**WORK TASK**
The expected output is each line in the data below that includes the string "ingots".

Dataset entries
= = = = = = =
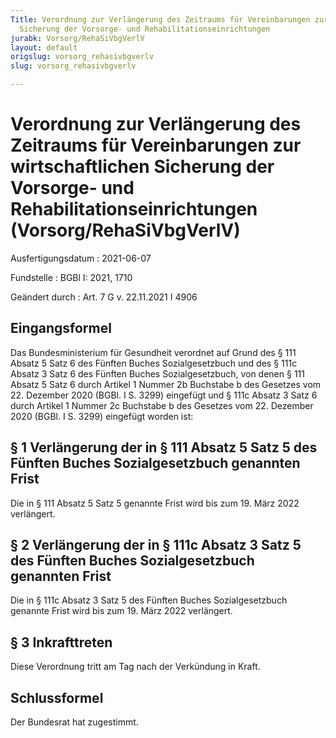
 ```yaml
---
Title: Verordnung zur Verlängerung des Zeitraums für Vereinbarungen zur wirtschaftlichen
  Sicherung der Vorsorge- und Rehabilitationseinrichtungen
jurabk: Vorsorg/RehaSiVbgVerlV
layout: default
origslug: vorsorg_rehasivbgverlv
slug: vorsorg_rehasivbgverlv

---
```


# Verordnung zur Verlängerung des Zeitraums für Vereinbarungen zur wirtschaftlichen Sicherung der Vorsorge- und Rehabilitationseinrichtungen (Vorsorg/RehaSiVbgVerlV)

Ausfertigungsdatum
:   2021-06-07

Fundstelle
:   BGBl I: 2021, 1710

Geändert durch
:   Art. 7 G v. 22.11.2021 I 4906


## Eingangsformel

Das Bundesministerium für Gesundheit verordnet auf Grund des § 111
Absatz 5 Satz 6 des Fünften Buches Sozialgesetzbuch und des § 111c
Absatz 3 Satz 6 des Fünften Buches Sozialgesetzbuch, von denen § 111
Absatz 5 Satz 6 durch Artikel 1 Nummer 2b Buchstabe b des Gesetzes vom
22\. Dezember 2020 (BGBl. I S. 3299) eingefügt und § 111c Absatz 3 Satz
6 durch Artikel 1 Nummer 2c Buchstabe b des Gesetzes vom 22. Dezember
2020 (BGBl. I S. 3299) eingefügt worden ist:


## § 1 Verlängerung der in § 111 Absatz 5 Satz 5 des Fünften Buches Sozialgesetzbuch genannten Frist

Die in § 111 Absatz 5 Satz 5 genannte Frist wird bis zum 19. März 2022
verlängert.


## § 2 Verlängerung der in § 111c Absatz 3 Satz 5 des Fünften Buches Sozialgesetzbuch genannten Frist

Die in § 111c Absatz 3 Satz 5 des Fünften Buches Sozialgesetzbuch
genannte Frist wird bis zum 19. März 2022 verlängert.


## § 3 Inkrafttreten

Diese Verordnung tritt am Tag nach der Verkündung in Kraft.


## Schlussformel

Der Bundesrat hat zugestimmt.

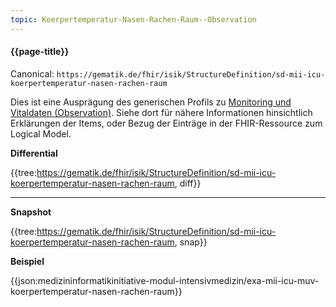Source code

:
 ```yaml
---
topic: Koerpertemperatur-Nasen-Rachen-Raum--Observation
---
```

#### {{page-title}}

Canonical: 
```https://gematik.de/fhir/isik/StructureDefinition/sd-mii-icu-koerpertemperatur-nasen-rachen-raum```
<br> 

Dies ist eine Ausprägung des generischen Profils zu [Monitoring und Vitaldaten (Observation)](https://www.medizininformatik-initiative.de/fhir/ext/modul-icu/StructureDefinition/monitoring-und-vitaldaten). Siehe dort für nähere Informationen hinsichtlich Erklärungen der Items, oder Bezug der Einträge in der FHIR-Ressource zum Logical Model. 

**Differential**

{{tree:https://gematik.de/fhir/isik/StructureDefinition/sd-mii-icu-koerpertemperatur-nasen-rachen-raum, diff}}

---

**Snapshot**

{{tree:https://gematik.de/fhir/isik/StructureDefinition/sd-mii-icu-koerpertemperatur-nasen-rachen-raum, snap}}

**Beispiel**

{{json:medizininformatikinitiative-modul-intensivmedizin/exa-mii-icu-muv-koerpertemperatur-nasen-rachen-raum}}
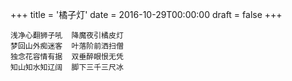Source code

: +++
title = '橘子灯'
date = 2016-10-29T00:00:00
draft = false
+++



```text
浅净心翻狮子吼  降魔夜引橘皮灯
梦回山外痴迷客  叶落阶前洒扫僧
独念花容情有据  双垂醉眼恨无凭
知山知水知辽阔  脚下三千三尺冰
```
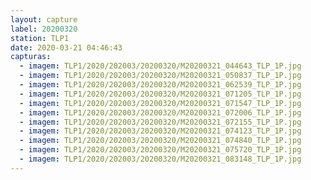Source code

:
 ```yaml
---
layout: capture
label: 20200320
station: TLP1
date: 2020-03-21 04:46:43
capturas:
  - imagem: TLP1/2020/202003/20200320/M20200321_044643_TLP_1P.jpg
  - imagem: TLP1/2020/202003/20200320/M20200321_050837_TLP_1P.jpg
  - imagem: TLP1/2020/202003/20200320/M20200321_062539_TLP_1P.jpg
  - imagem: TLP1/2020/202003/20200320/M20200321_071205_TLP_1P.jpg
  - imagem: TLP1/2020/202003/20200320/M20200321_071547_TLP_1P.jpg
  - imagem: TLP1/2020/202003/20200320/M20200321_072006_TLP_1P.jpg
  - imagem: TLP1/2020/202003/20200320/M20200321_072155_TLP_1P.jpg
  - imagem: TLP1/2020/202003/20200320/M20200321_074123_TLP_1P.jpg
  - imagem: TLP1/2020/202003/20200320/M20200321_074840_TLP_1P.jpg
  - imagem: TLP1/2020/202003/20200320/M20200321_075720_TLP_1P.jpg
  - imagem: TLP1/2020/202003/20200320/M20200321_083148_TLP_1P.jpg
---
```

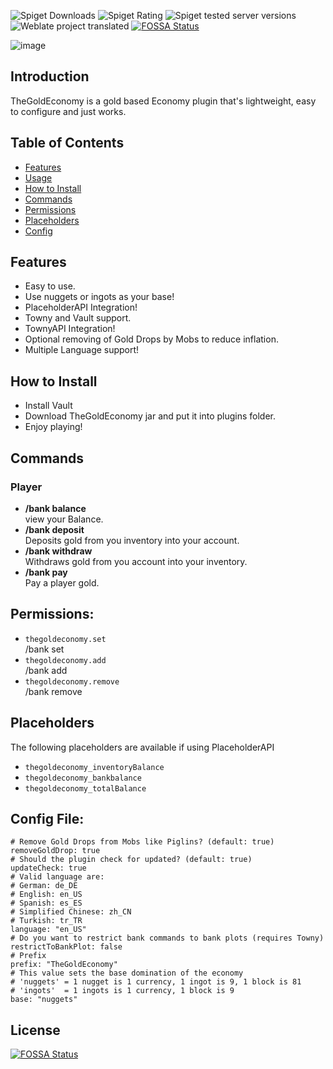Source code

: ![Spiget Downloads](https://img.shields.io/spiget/downloads/102242)
![Spiget Rating](https://img.shields.io/spiget/rating/102242)
![Spiget tested server versions](https://img.shields.io/spiget/tested-versions/102242)
![Weblate project translated](https://img.shields.io/weblate/progress/thegoldeconomy)
[![FOSSA Status](https://app.fossa.com/api/projects/git%2Bgithub.com%2FConfusedAlex%2FGoldEconomy.svg?type=shield)](https://app.fossa.com/projects/git%2Bgithub.com%2FConfusedAlex%2FGoldEconomy?ref=badge_shield)

![image](https://user-images.githubusercontent.com/29258035/208372157-7ebad587-6c32-493f-8f45-4786432db824.png)

## Introduction

TheGoldEconomy is a gold based Economy plugin that's lightweight, easy to configure and just works.

## Table of Contents

<!--ts-->

- [Features](#features)
- [Usage](#usage)
- [How to Install](#how-to-install)
- [Commands](#commands)
- [Permissions](#permissions)
- [Placeholders](#placeholders)
- [Config](#config-file)
<!--te-->

## Features

- Easy to use.
- Use nuggets or ingots as your base!
- PlaceholderAPI Integration!
- Towny and Vault support.
- TownyAPI Integration!
- Optional removing of Gold Drops by Mobs to reduce inflation.
- Multiple Language support!

## How to Install

- Install Vault
- Download TheGoldEconomy jar and put it into plugins folder.
- Enjoy playing!

## Commands

### Player

- **/bank balance**  
  view your Balance.
- **/bank deposit <gold>**  
  Deposits gold from you inventory into your account.
- **/bank withdraw <gold>**  
  Withdraws gold from you account into your inventory.
- **/bank pay <player> <gold>**  
  Pay a player gold.

## Permissions:

- `thegoldeconomy.set`  
  /bank set
- `thegoldeconomy.add`  
  /bank add
- `thegoldeconomy.remove`  
  /bank remove

## Placeholders

The following placeholders are available if using PlaceholderAPI

- `thegoldeconomy_inventoryBalance`
- `thegoldeconomy_bankbalance`
- `thegoldeconomy_totalBalance`

## Config File:

```
# Remove Gold Drops from Mobs like Piglins? (default: true)
removeGoldDrop: true
# Should the plugin check for updated? (default: true)
updateCheck: true
# Valid language are:
# German: de_DE
# English: en_US
# Spanish: es_ES
# Simplified Chinese: zh_CN
# Turkish: tr_TR
language: "en_US"
# Do you want to restrict bank commands to bank plots (requires Towny)
restrictToBankPlot: false
# Prefix
prefix: "TheGoldEconomy"
# This value sets the base domination of the economy
# 'nuggets' = 1 nugget is 1 currency, 1 ingot is 9, 1 block is 81
# 'ingots'  = 1 ingots is 1 currency, 1 block is 9
base: "nuggets"
```


## License
[![FOSSA Status](https://app.fossa.com/api/projects/git%2Bgithub.com%2FConfusedAlex%2FGoldEconomy.svg?type=large)](https://app.fossa.com/projects/git%2Bgithub.com%2FConfusedAlex%2FGoldEconomy?ref=badge_large)

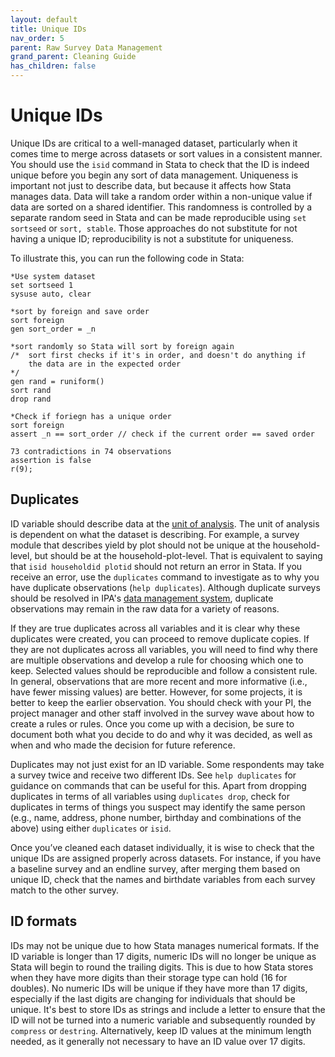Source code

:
 ```yaml
---
layout: default
title: Unique IDs
nav_order: 5
parent: Raw Survey Data Management
grand_parent: Cleaning Guide
has_children: false
---
```


# Unique IDs 

Unique IDs are critical to a well-managed dataset, particularly when it comes time to merge across datasets or sort values in a consistent manner. You should use the `isid` command in Stata to check that the ID is indeed unique before you begin any sort of data management. Uniqueness is important not just to describe data, but because it affects how Stata manages data. Data will take a random order within a non-unique value if data are sorted on a shared identifier. This randomness is controlled by a separate random seed in Stata and can be made reproducible using `set sortseed` or `sort, stable`. Those approaches do not substitute for not having a unique ID; reproducibility is not a substitute for uniqueness.

To illustrate this, you can run the following code in Stata:
```
*Use system dataset
set sortseed 1
sysuse auto, clear

*sort by foreign and save order
sort foreign
gen sort_order = _n

*sort randomly so Stata will sort by foreign again
/*  sort first checks if it's in order, and doesn't do anything if
	the data are in the expected order 
*/
gen rand = runiform()
sort rand
drop rand

*Check if foriegn has a unique order
sort foreign
assert _n == sort_order // check if the current order == saved order

73 contradictions in 74 observations
assertion is false
r(9);
```

## Duplicates

ID variable should describe data at the [unit of analysis](https://en.wikipedia.org/wiki/Unit_of_analysis). The unit of analysis is dependent on what the dataset is describing. For example, a survey module that describes yield by plot should not be unique at the household-level, but should be at the household-plot-level. That is equivalent to saying that `isid householdid plotid` should not return an error in Stata. If you receive an error, use the `duplicates` command to investigate as to why you have duplicate observations (`help duplicates`). Although duplicate surveys should be resolved in IPA's [data management system]( https://github.com/PovertyAction/high-frequency-checks), duplicate observations may remain in the raw data for a variety of reasons.

If they are true duplicates across all variables and it is clear why these duplicates were created, you can proceed to remove duplicate copies. If they are not duplicates across all variables, you will need to find why there are multiple observations and develop a rule for choosing which one to keep. Selected values should be reproducible and follow a consistent rule. In general, observations that are more recent and more informative (i.e., have fewer missing values) are better. However, for some projects, it is better to keep the earlier observation. You should check with your PI, the project manager and other staff involved in the survey wave about how to create a rules or rules.  Once you come up with a decision, be sure to document both what you decide to do and why it was decided, as well as when and who made the decision for future reference.

Duplicates may not just exist for an ID variable. Some respondents may take a survey twice and receive two different IDs. See `help duplicates` for guidance on commands that can be useful for this. Apart from dropping duplicates in terms of all variables using `duplicates drop`, check for duplicates in terms of things you suspect may identify the same person (e.g., name, address, phone number, birthday and combinations of the above) using either `duplicates` or `isid`. 

Once you’ve cleaned each dataset individually, it is wise to check that the unique IDs are assigned properly across datasets. For instance, if you have a baseline survey and an endline survey, after merging them based on unique ID, check that the names and birthdate variables from each survey match to the other survey.

## ID formats

IDs may not be unique due to how Stata manages numerical formats. If the ID variable is longer than 17 digits, numeric IDs will no longer be unique as Stata will begin to round the trailing digits. This is due to how Stata stores when they have more digits than their storage type can hold (16 for doubles). No numeric IDs will be unique if they have more than 17 digits, especially if the last digits are changing for individuals that should be unique. It's best to store IDs as strings and include a letter to ensure that the ID will not be turned into a numeric variable and subsequently rounded by `compress` or `destring`. Alternatively, keep ID values at the minimum length needed, as it generally not necessary to have an ID value over 17 digits.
= = = = = = =
**OUTPUT FOR THIS EXERCISE**
- Use nuggets or ingots as your base!
# 'ingots'  = 1 ingots is 1 currency, 1 block is 9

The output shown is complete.